There is this great Brazilian songwriter called Zeca Pagodinho, that makes pagode and samba music. And there is a line from the music "Maneiras" that always get to me.
Mas digo sinceramente
Na vida, a coisa mais feia
É gente que vive chorando
De barriga cheia
But I tell you in sincerity
In live there's nothing uglier
Than people who keeps
Crying with their bellies full
Yep, I think there's nothing worst then see people complaining about this when their lives are very good. But that's exactly what I'll be doing here. So bear with me will you?
I have a great life. I love the greatest woman in the world (and I'm lucky she loves me back) I have two amazing good for nothing cats, I live in a nice neighborhood, were I have a few trees in the concrete jungle of São Paulo, and I have a nice job that pays me enough to live a comfortable live. (About 500 dollars a month, and that's pretty good in Brazilians standards)
But I'm really underpaid for the job I do: I'm the pedagogic coordinator of a school. So I'm the one who deals with students, parents, teachers, secretaries, comercial people, administration and the boss himself. I get my hand on almost everything in the school, and I stopped counting the extra hours after I hit the max allowed by the law (and that gets me to take random days off, so not that bad either)
And it's something I'm good at. I was able to get the school out of the Covid crises (my training to the teachers and my fast decision skill helped a lot) that we didn't loose so many students.

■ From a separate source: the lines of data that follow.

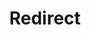 ﻿---
layout: src/layouts/Redirect.astro
title: Redirect
redirect: /docs/octopus-rest-api/cli/octopus-worker-pool-dynamic-create
pubDate:  2023-01-01
navSearch: false
navSitemap: false
navMenu: false
---
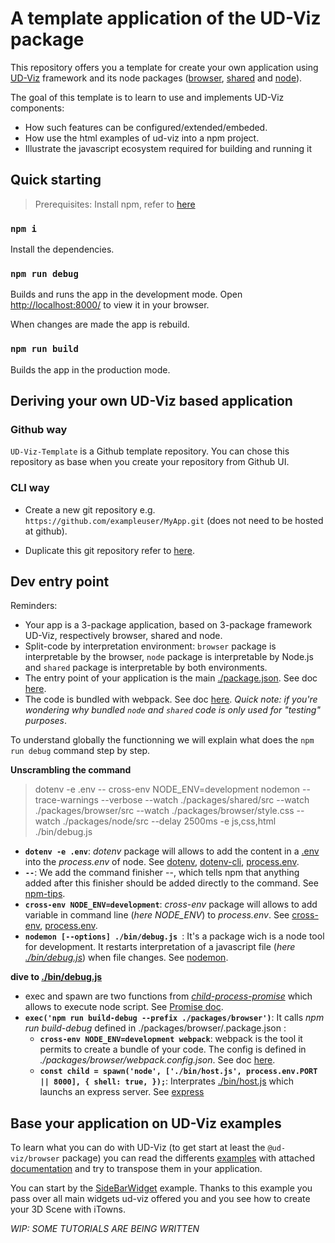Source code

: # A template application of the UD-Viz package

This repository offers you a template for create your own application using [UD-Viz](https://github.com/VCityTeam/UD-Viz) framework and its node packages ([browser](https://www.npmjs.com/package/@ud-viz/browser), [shared](https://www.npmjs.com/package/@ud-viz/shared) and [node](https://www.npmjs.com/package/@ud-viz/node)).

The goal of this template is to learn to use and implements UD-Viz components:

- How such features can be configured/extended/embeded.
- How use the html examples of ud-viz into a npm project.
- Illustrate the javascript ecosystem required for building and running it

## Quick starting

> Prerequisites: Install npm, refer to [here](https://github.com/VCityTeam/UD-SV/blob/master/Tools/ToolNpm.md)

### `npm i`

Install the dependencies.

### `npm run debug`

Builds and runs the app in the development mode.
Open [http://localhost:8000/](http://localhost:8000/) to view it in your browser.

When changes are made the app is rebuild.

### `npm run build`

Builds the app in the production mode.

## Deriving your own UD-Viz based application

### Github way

`UD-Viz-Template` is a Github template repository. You can chose this repository as base when you create your repository from Github UI.

### CLI way

- Create a new git repository e.g. `https://github.com/exampleuser/MyApp.git` (does not need to be hosted at github).

- Duplicate this git repository refer to [here](https://docs.github.com/en/repositories/creating-and-managing-repositories/duplicating-a-repository).


## Dev entry point


Reminders:
- Your app is a 3-package application, based on 3-package framework UD-Viz, respectively browser, shared and node. 
- Split-code by interpretation environment:  `browser` package is interpretable by the browser,  `node` package is interpretable by Node.js and  `shared` package is interpretable by both environments.
- The entry point of your application is the main [./package.json](./package.json). See doc [here](https://docs.npmjs.com/cli/v6/configuring-npm/package-json).
- The code is bundled with webpack. See doc [here](https://webpack.js.org/concepts/). *Quick note: if you're wondering why bundled `node` and `shared` code is only used for "testing" purposes*. 


To understand globally the functionning we will explain what does the `npm run debug` command step by step.

**Unscrambling the command**

> dotenv -e .env -- cross-env NODE_ENV=development nodemon --trace-warnings --verbose --watch ./packages/shared/src --watch ./packages/browser/src --watch ./packages/browser/style.css --watch ./packages/node/src  --delay 2500ms -e js,css,html ./bin/debug.js

- **`dotenv -e .env`**: *dotenv* package will allows to add the content in a [.env](./.env) into the *process.env* of node. See [dotenv](https://www.npmjs.com/package/dotenv), [dotenv-cli](https://www.npmjs.com/package/dotenv-cli), [process.env](https://nodejs.org/dist/latest-v8.x/docs/api/process.html#process_process_env).
- **`--`**: We add the command finisher --, which tells npm that anything added after this finisher should be added directly to the command. See [npm-tips](https://corgibytes.com/blog/2017/04/18/npm-tips/).
- **`cross-env NODE_ENV=development`**: *cross-env* package will allows to add variable in command line (*here NODE_ENV*) to *process.env*. See [cross-env](https://www.npmjs.com/package/cross-env), [process.env](https://nodejs.org/dist/latest-v8.x/docs/api/process.html#process_process_env).
- **`nodemon [--options] ./bin/debug.js `**: It's a package wich is a node tool for development. It restarts interpretation of a javascript file (*here [./bin/debug.js](./bin/debug.js)*) when file changes. See [nodemon](https://www.npmjs.com/package/nodemon).

**dive to [./bin/debug.js](./bin/debug.js)**

- exec and spawn are two functions from [*child-process-promise*](https://www.npmjs.com/package/child-process-promise) which allows to execute node script. See [Promise doc](https://developer.mozilla.org/en-US/docs/Web/JavaScript/Reference/Global_Objects/Promise).
- **`exec('npm run build-debug --prefix ./packages/browser')`**: It calls *npm run build-debug* defined in ./packages/browser/.package.json :
  - **`cross-env NODE_ENV=development webpack`**: webpack is the tool it permits to create a bundle of your code. The config is defined in *./packages/browser/webpack.config.json*. See doc [here](https://webpack.js.org/concepts/).
  - **`const child = spawn('node', ['./bin/host.js', process.env.PORT || 8000], { shell: true, });`**: Interprates [./bin/host.js](./bin/host.js) which launchs an express server. See [express](https://www.npmjs.com/package/express)


## Base your application on UD-Viz examples

To learn what you can do with UD-Viz (to get start at least the `@ud-viz/browser` package) you can read the differents [examples](https://github.com/VCityTeam/UD-Viz/tree/master/examples) with attached [documentation](https://github.com/VCityTeam/UD-Viz/tree/master/docs/static/Devel/UD_Viz_Browser) and try to transpose them in your application.

You can start by the [SideBarWidget](https://github.com/VCityTeam/UD-Viz/tree/master/examples/SideBarWidget.html) example. Thanks to this example you pass over all main widgets ud-viz offered you and you see how to create your 3D Scene with iTowns.

*WIP: SOME TUTORIALS ARE BEING WRITTEN* 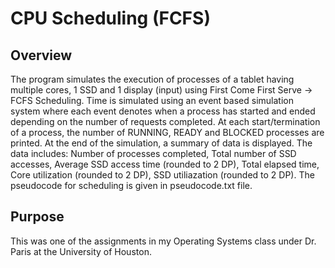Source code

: # CPU Scheduling (FCFS)

## Overview
The program simulates the execution of processes of a tablet having multiple cores, 1 SSD and 1 display (input) using First Come First Serve -> FCFS Scheduling. Time is simulated using an event based simulation system where each event denotes when a process has started and ended depending on the number of requests completed. At each start/termination of a process, the number of RUNNING, READY and BLOCKED processes are printed. At the end of the simulation, a summary of data is displayed. The data includes: Number of processes completed, Total number of SSD accesses, Average SSD access time (rounded to 2 DP), Total elapsed time, Core utilization (rounded to 2 DP), SSD utiliazation (rounded to 2 DP). The pseudocode for scheduling is given in pseudocode.txt file.

## Purpose
This was one of the assignments in my Operating Systems class under Dr. Paris at the University of Houston.

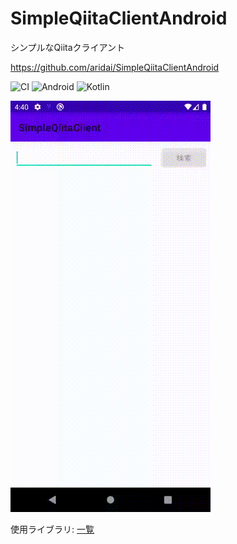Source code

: # SimpleQiitaClientAndroid

シンプルなQiitaクライアント

https://github.com/aridai/SimpleQiitaClientAndroid

![CI](https://github.com/aridai/SimpleQiitaClientAndroid/workflows/CI/badge.svg)
![Android](https://img.shields.io/static/v1?label=platform&message=Android&color=green)
![Kotlin](https://img.shields.io/static/v1?label=language&message=Kotlin&color=orange)

![image](image.gif)


使用ライブラリ: [一覧](LIBRARIES.md)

And also my acting background helps me a lot in dealing with the parents, that always come with demands that if you really take their word for it, you'll go insane.
But I don't really like it.
It takes sooooo many hours from my day that I can't post here everyday, I can't practice juggle, study my thing, get my projects going. But I can't quit either, and not only for the money (of course a big part) but because this is the first time in my life that I have true responsibility over my stuff. Before I would just say "I'm done!" and leave, like I did so many times before, but now I have greater plans, and getting this set of skills is really important (organization, planning, deadlines, flexibility, mediation, etc)
Anyhow, this is just a rant post to say:
I don't think a lot of people care, but I felt like I had to say something. And yes, I know I'm crying with a full belly, but come on, are we humans or what?
Thanks for reading until here! I'll do my best to post and interact as much as I can!
Keep posting and keep shining beautiful people!